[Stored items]
-=-=-

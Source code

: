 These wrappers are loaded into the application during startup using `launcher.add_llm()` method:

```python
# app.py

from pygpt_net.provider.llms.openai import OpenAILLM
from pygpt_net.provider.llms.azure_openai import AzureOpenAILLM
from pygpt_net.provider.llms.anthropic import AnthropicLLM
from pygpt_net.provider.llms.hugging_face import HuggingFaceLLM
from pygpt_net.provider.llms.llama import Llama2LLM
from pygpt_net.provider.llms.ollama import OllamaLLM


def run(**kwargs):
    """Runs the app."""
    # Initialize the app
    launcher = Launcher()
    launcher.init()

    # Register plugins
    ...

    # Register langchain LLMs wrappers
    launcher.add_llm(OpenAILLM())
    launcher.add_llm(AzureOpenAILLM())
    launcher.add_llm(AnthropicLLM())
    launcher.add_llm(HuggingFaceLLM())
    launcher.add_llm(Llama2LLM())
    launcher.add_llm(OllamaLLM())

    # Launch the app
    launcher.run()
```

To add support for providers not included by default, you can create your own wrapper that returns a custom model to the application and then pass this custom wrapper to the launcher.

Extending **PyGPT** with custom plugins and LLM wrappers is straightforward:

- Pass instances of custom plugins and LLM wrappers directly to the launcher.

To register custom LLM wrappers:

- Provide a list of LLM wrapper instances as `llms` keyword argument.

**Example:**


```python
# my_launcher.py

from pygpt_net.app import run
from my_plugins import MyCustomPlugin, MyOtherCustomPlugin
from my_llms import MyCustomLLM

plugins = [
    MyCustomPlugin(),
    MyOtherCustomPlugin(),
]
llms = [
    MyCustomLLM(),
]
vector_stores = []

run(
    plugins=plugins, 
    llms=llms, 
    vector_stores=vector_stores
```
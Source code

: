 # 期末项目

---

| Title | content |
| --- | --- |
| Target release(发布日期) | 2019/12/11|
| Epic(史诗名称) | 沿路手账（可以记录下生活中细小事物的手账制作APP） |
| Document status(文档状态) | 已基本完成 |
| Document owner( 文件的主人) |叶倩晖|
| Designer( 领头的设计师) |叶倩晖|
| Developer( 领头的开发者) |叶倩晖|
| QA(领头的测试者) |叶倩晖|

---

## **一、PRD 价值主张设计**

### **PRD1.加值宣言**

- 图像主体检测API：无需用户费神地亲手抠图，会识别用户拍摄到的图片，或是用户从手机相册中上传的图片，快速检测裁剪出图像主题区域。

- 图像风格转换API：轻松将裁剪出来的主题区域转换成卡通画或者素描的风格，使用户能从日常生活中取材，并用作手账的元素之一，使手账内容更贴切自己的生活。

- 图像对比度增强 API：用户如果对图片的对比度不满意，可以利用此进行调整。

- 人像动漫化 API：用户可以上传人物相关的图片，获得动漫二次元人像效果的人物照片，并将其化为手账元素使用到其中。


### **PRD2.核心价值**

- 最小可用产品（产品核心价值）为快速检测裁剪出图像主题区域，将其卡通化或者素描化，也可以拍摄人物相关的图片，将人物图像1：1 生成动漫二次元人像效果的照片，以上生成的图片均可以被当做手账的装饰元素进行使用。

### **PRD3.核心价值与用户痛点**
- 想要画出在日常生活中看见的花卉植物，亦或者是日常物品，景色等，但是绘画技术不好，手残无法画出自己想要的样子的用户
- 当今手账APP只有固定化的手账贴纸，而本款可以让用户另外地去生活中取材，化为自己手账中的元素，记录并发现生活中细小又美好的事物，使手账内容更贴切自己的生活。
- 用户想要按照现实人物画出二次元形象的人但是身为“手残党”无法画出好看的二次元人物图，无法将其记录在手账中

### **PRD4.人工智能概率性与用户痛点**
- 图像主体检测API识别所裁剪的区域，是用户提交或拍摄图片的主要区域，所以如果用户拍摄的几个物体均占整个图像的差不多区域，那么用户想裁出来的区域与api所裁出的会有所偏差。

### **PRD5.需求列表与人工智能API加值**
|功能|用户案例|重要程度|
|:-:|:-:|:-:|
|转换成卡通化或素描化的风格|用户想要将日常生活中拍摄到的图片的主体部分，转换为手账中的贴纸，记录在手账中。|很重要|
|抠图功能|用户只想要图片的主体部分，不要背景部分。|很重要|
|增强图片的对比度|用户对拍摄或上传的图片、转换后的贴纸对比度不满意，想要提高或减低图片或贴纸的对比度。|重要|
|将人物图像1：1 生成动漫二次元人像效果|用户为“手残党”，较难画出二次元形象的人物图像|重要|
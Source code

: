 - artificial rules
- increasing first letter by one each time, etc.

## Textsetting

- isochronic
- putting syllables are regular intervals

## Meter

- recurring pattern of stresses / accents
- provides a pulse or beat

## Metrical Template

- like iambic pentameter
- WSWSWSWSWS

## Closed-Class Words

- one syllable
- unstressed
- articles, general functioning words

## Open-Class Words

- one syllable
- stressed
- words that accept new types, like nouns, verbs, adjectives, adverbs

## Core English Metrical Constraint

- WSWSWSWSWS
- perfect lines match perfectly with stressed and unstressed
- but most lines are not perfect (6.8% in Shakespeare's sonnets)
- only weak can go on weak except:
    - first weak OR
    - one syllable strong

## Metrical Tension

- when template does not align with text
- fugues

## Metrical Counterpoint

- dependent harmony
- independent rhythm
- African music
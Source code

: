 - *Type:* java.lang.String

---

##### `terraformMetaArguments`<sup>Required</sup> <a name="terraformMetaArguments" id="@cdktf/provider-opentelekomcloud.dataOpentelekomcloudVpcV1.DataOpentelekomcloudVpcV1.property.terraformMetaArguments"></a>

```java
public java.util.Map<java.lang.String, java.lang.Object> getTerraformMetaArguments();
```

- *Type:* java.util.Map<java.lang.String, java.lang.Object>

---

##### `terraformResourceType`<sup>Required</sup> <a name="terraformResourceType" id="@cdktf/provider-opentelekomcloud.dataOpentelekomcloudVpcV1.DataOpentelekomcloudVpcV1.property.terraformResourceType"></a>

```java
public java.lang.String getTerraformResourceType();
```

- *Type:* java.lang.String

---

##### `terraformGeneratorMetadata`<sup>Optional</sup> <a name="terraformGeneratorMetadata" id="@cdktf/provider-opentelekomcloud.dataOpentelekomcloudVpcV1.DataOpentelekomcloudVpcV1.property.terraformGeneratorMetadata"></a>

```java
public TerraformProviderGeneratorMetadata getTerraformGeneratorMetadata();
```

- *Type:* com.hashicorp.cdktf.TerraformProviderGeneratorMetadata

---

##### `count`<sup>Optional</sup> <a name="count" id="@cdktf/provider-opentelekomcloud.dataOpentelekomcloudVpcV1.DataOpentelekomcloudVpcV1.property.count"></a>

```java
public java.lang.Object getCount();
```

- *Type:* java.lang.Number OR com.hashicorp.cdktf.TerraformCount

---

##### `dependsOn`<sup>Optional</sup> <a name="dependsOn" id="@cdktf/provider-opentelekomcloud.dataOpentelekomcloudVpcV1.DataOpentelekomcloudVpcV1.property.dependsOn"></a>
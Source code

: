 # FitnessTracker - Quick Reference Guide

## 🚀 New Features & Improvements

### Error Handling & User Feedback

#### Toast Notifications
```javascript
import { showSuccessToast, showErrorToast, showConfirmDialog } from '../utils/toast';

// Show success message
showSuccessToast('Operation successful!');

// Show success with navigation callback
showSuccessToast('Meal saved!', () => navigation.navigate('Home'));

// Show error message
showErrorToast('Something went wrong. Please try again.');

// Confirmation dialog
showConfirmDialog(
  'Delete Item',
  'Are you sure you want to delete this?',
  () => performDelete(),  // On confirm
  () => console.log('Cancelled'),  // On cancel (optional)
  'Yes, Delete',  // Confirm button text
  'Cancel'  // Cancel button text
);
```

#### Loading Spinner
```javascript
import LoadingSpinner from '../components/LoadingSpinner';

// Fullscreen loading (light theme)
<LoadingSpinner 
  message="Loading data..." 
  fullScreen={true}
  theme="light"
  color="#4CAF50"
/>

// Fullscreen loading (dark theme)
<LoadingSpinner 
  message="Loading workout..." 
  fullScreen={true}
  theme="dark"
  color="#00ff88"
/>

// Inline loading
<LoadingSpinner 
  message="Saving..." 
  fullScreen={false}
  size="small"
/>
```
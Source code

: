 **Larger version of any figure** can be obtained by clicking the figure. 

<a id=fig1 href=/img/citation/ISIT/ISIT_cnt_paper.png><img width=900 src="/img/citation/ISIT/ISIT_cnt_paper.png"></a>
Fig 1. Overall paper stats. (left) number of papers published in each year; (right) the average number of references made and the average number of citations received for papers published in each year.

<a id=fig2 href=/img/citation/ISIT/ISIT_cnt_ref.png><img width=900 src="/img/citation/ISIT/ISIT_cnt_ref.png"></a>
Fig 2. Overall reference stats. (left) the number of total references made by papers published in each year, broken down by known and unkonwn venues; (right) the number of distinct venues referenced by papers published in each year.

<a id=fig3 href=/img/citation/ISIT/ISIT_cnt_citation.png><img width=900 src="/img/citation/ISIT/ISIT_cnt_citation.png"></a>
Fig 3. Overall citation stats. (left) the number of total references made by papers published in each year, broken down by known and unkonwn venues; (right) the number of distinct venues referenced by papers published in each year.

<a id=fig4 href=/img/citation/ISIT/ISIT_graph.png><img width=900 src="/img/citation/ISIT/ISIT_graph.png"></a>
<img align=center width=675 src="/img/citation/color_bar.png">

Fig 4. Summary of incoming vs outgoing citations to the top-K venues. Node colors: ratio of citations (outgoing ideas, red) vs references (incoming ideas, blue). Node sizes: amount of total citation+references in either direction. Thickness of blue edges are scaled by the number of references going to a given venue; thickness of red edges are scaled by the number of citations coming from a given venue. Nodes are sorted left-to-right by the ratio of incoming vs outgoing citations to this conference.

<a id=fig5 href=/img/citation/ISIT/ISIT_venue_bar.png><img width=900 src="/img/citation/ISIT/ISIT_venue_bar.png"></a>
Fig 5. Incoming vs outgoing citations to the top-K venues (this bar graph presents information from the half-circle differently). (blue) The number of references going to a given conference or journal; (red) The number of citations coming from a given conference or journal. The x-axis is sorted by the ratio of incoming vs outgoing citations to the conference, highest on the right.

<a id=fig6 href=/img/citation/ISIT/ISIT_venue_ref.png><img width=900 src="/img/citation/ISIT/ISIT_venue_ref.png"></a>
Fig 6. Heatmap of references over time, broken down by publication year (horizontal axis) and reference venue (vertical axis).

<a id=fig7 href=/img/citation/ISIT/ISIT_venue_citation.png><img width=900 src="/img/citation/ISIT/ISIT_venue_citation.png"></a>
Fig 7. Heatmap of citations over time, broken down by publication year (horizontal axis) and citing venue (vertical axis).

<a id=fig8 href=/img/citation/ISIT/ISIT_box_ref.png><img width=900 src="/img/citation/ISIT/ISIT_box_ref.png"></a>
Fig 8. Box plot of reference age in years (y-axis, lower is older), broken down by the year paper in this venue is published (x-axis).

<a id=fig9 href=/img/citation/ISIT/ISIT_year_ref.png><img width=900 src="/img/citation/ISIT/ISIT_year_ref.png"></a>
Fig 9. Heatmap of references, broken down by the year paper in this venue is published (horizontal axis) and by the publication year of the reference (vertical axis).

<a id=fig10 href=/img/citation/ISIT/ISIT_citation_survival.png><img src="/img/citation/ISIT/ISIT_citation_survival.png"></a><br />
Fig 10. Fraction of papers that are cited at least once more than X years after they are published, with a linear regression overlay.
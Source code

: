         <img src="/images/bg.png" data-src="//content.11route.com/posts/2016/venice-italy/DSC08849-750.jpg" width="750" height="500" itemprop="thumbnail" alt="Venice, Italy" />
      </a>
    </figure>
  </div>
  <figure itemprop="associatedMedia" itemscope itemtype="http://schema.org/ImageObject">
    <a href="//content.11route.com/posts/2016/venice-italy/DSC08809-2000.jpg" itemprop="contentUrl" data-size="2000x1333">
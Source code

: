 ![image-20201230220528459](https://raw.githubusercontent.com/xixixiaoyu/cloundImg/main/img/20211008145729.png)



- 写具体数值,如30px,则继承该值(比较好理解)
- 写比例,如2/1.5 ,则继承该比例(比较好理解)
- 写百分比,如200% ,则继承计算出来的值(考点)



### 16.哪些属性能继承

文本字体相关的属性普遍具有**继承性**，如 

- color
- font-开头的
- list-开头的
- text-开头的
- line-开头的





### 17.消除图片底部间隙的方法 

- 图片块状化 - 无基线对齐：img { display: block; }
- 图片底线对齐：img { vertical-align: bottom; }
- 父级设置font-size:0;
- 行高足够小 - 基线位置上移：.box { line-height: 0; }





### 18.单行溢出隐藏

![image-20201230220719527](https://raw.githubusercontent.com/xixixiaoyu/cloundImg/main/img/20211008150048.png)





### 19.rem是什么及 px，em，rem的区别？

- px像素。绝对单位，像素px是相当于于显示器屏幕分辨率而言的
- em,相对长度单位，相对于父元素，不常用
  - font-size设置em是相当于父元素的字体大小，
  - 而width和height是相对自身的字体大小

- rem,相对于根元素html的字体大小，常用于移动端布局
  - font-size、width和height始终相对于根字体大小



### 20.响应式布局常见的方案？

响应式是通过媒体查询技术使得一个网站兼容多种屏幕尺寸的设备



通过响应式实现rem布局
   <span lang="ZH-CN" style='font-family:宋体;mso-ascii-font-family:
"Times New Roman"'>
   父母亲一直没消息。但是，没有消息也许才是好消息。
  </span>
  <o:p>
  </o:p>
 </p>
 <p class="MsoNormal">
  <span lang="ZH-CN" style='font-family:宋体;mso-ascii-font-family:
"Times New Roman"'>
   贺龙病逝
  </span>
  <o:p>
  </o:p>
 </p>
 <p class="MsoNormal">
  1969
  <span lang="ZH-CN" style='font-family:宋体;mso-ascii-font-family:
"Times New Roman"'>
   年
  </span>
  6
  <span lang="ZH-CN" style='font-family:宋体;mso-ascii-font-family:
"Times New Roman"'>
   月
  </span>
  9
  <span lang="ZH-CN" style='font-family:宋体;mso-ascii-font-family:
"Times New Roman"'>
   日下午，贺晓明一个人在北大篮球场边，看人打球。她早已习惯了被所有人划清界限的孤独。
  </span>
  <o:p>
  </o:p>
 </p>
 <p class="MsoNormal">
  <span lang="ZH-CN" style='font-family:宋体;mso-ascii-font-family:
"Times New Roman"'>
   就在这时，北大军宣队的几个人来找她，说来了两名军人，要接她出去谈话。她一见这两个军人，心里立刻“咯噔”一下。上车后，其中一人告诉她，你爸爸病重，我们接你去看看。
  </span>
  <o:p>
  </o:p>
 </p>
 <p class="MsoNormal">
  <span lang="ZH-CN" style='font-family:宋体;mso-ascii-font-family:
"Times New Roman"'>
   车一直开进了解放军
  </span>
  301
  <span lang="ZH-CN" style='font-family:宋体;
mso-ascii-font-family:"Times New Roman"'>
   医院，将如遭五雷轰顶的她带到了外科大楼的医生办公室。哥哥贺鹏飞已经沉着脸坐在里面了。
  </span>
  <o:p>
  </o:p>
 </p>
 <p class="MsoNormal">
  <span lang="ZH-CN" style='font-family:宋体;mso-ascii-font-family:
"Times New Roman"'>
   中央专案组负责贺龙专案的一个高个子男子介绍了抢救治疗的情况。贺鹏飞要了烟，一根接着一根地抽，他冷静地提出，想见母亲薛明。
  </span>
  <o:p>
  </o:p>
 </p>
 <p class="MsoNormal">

-=-=-

#### Problem description
Gather each line in the entries above where the string "posts" is found.

#### Answer section
:         <img src="/images/bg.png" data-src="//content.11route.com/posts/2016/venice-italy/DSC08849-750.jpg" width="750" height="500" itemprop="thumbnail" alt="Venice, Italy" />
    <a href="//content.11route.com/posts/2016/venice-italy/DSC08809-2000.jpg" itemprop="contentUrl" data-size="2000x1333">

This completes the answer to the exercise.